In the current climate of economic uncertainty, any new approach hoping to create economic stability has to be based on innovation and business competition. With this in mind, the opening up of Spanish companies to foreign markets is probably one of the most important changes to the country’s economy in the last 30 years. Thanks to its commercial capacity and its large economy, Spain is among the European economies most open to international trade.
Despite this, just one in six Spanish businesses work abroad. Of these, the majority have opted for an export-based business model while 27% have gone as far as establishing a permanent base in a foreign country. The companies that have gone down this route of internationalization tend to be either large or medium size enterprises, businesses for whom the risk of branching out is lessened by their financial clout. Of these, industrial and agricultural companies are most likely to look abroad. In contrast, just 16% of companies dealing with commercial services and 5% of construction firms work internationally.
The Eurozone countries are the most common foreign markets for Spanish business to work with followed by Latin America, in particular Mexico, Colombia and Argentina. Also popular are states across North Africa such as Morocco and Algeria, China, the United States and Canada. In fact, activity in China has jumped in recent years. Over 30% of Spanish firms operating abroad have established a permanent base there, more than the share of companies exporting to this rapidly-growing economy.
The turnover generated by Spanish companies from activity in foreign markets is growing thanks to the fact that two in every five companies generate between 26% and 75% of their income from outside of Spain. In addition, some 63% of companies that have branched out abroad report that they’ve benefited financially from working in foreign markets while only a small percentage have reported no tangible benefit. To avoid bad results, it’s important to carefully consider all eventualities and to prepare for all possible problems that the company might face in a new market. It’s also important to bear in mind that pulling out might be the best form of action if things don’t go well.
Internationalization isn’t easy. Spanish companies that have expanded abroad or are in the process of doing so often cite complex legal and administrative export procedures as the biggest obstacle to exporting goods. Securing funding and working out how to develop a strategy for operating in a foreign country are also problematic, as are financial capabilities and political and institutional bodies. Financial capabilities are ultimately a great determinant of whether a company can operate abroad or not.
Whatever the reason, some 80% of companies not already operating abroad say that they have no future plans to do so.
At the other end of the spectrum, a number of medium-sized Spanish companies such as Patel and Agrucapers have undergone a process of internationalization with great success and can today be found across the world. Both companies have known how to take advantage of their quality products to expand their business abroad.

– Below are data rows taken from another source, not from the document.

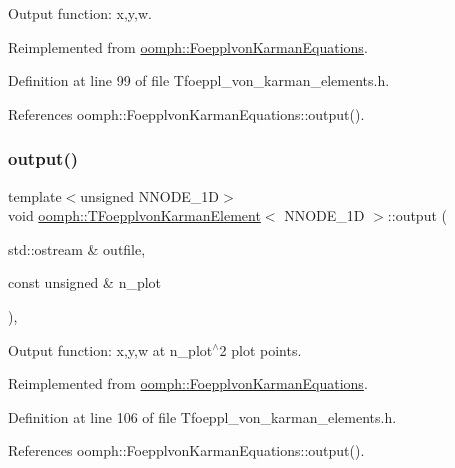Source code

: Output function\+: x,y,w. 



Reimplemented from \hyperlink{classoomph_1_1FoepplvonKarmanEquations_a44739d9c804206ea60671b0de07ad154}{oomph\+::\+Foepplvon\+Karman\+Equations}.



Definition at line 99 of file Tfoeppl\+\_\+von\+\_\+karman\+\_\+elements.\+h.



References oomph\+::\+Foepplvon\+Karman\+Equations\+::output().

\mbox{\label{classoomph_1_1TFoepplvonKarmanElement_abd3241a32dacbf790074198c3c30a8c1}} 
\subsubsection{\texorpdfstring{output()}{output()}\hspace{0.1cm}{\footnotesize\ttfamily [2/4]}}
{\footnotesize\ttfamily template$<$unsigned N\+N\+O\+D\+E\+\_\+1D$>$ \\
void \hyperlink{classoomph_1_1TFoepplvonKarmanElement}{oomph\+::\+T\+Foepplvon\+Karman\+Element}$<$ N\+N\+O\+D\+E\+\_\+1D $>$\+::output (\begin{DoxyParamCaption}\item[{std\+::ostream \&}]{outfile,  }\item[{const unsigned \&}]{n\+\_\+plot }\end{DoxyParamCaption})\hspace{0.3cm}{\ttfamily [inline]}, {\ttfamily [virtual]}}



Output function\+: x,y,w at n\+\_\+plot$^\wedge$2 plot points. 



Reimplemented from \hyperlink{classoomph_1_1FoepplvonKarmanEquations_aa97cf4d70c7c059e6cb38557282156a5}{oomph\+::\+Foepplvon\+Karman\+Equations}.



Definition at line 106 of file Tfoeppl\+\_\+von\+\_\+karman\+\_\+elements.\+h.



References oomph\+::\+Foepplvon\+Karman\+Equations\+::output().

Patel’s presence across Europe, Russia and China – 50% of its products are sold abroad – demonstrates the global nature of the company. Similarly, Agrucapers has become known worldwide for the production and distribution of capers. In fact, a quick look at its balance sheet shows the importance of foreign markets: 70% of the 15 million kilos of capers it produces are year are destined to be sold outside of Spain and the company’s products can be found in 55 different countries. The company has invested heavily in Morocco and Turkey in particular and has established processing plants from which they can supply countries all over the world.
MdC has also successfully gone down the route of internationalization by creating a hub and spoke business model. CEO and founder Didier Lagae explains: “MdC has successfully developed a strong global presence that allows the agency to offer communications support across Europe from its triangle of owned offices in Madrid, Barcelona and Paris; in Latin America and the USA from its office in Miami; and throughout Africa from its Casablanca base. These five offices are strengthened in turn by affiliated offices in over 40 cities across the world. Our international model has been a great success, so much so that 60% of the agency’s income currently comes from abroad.”
The agency’s extensive capacity for international support is demonstrated by the work carried out for the Moroccan Investment Development Agency (AMDI), one of MdC’s most important clients: “We were faced with the challenge of attracting foreign investors to Morocco. Using testimonials from key businesses and key institutions and highlighting the principal advantage of investing in the North African country we created a comprehensive 360º strategy including advertising, press relations, event management, public affairs and press trips. The results were impressive. We generated a 49% and 76% increase in Foreign Direct Investment from France and Spain, respectively, and an increase of 54% globally. The campaign has been recognized by a host of international awards, an achievement that reflects the professionalism of the MdC team.”